[Saved entries]
◇ ◇ ◇ ◇ ◇
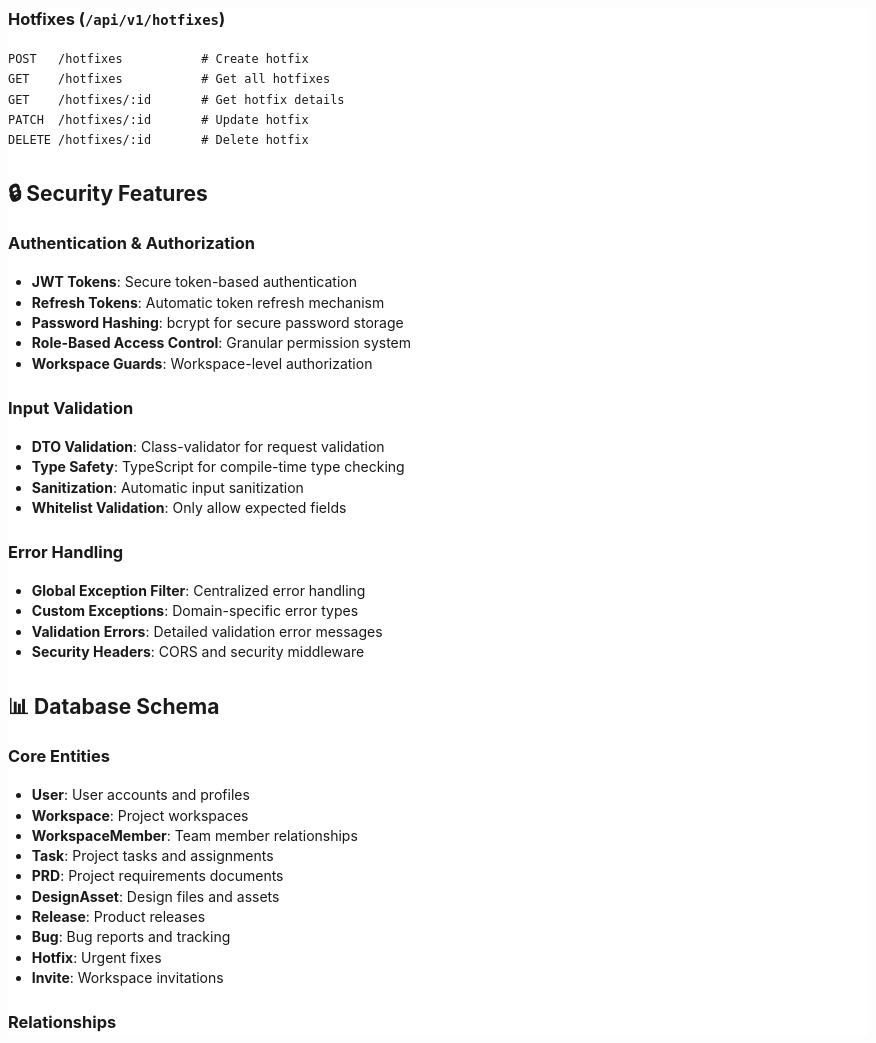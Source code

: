 ### Hotfixes (`/api/v1/hotfixes`)

```
POST   /hotfixes           # Create hotfix
GET    /hotfixes           # Get all hotfixes
GET    /hotfixes/:id       # Get hotfix details
PATCH  /hotfixes/:id       # Update hotfix
DELETE /hotfixes/:id       # Delete hotfix
```

## 🔒 Security Features

### Authentication & Authorization

- **JWT Tokens**: Secure token-based authentication
- **Refresh Tokens**: Automatic token refresh mechanism
- **Password Hashing**: bcrypt for secure password storage
- **Role-Based Access Control**: Granular permission system
- **Workspace Guards**: Workspace-level authorization

### Input Validation

- **DTO Validation**: Class-validator for request validation
- **Type Safety**: TypeScript for compile-time type checking
- **Sanitization**: Automatic input sanitization
- **Whitelist Validation**: Only allow expected fields

### Error Handling

- **Global Exception Filter**: Centralized error handling
- **Custom Exceptions**: Domain-specific error types
- **Validation Errors**: Detailed validation error messages
- **Security Headers**: CORS and security middleware

## 📊 Database Schema

### Core Entities

- **User**: User accounts and profiles
- **Workspace**: Project workspaces
- **WorkspaceMember**: Team member relationships
- **Task**: Project tasks and assignments
- **PRD**: Project requirements documents
- **DesignAsset**: Design files and assets
- **Release**: Product releases
- **Bug**: Bug reports and tracking
- **Hotfix**: Urgent fixes
- **Invite**: Workspace invitations

### Relationships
◇ ◇ ◇ ◇ ◇
### Task requirements:
The response should be the lines from the one containing "### Error Handling" through the last line of the data, set down exactly and with no other line.

### Task result:
### Error Handling

- **Global Exception Filter**: Centralized error handling
- **Custom Exceptions**: Domain-specific error types
- **Validation Errors**: Detailed validation error messages
- **Security Headers**: CORS and security middleware

## 📊 Database Schema

### Core Entities

- **User**: User accounts and profiles
- **Workspace**: Project workspaces
- **WorkspaceMember**: Team member relationships
- **Task**: Project tasks and assignments
- **PRD**: Project requirements documents
- **DesignAsset**: Design files and assets
- **Release**: Product releases
- **Bug**: Bug reports and tracking
- **Hotfix**: Urgent fixes
- **Invite**: Workspace invitations

### Relationships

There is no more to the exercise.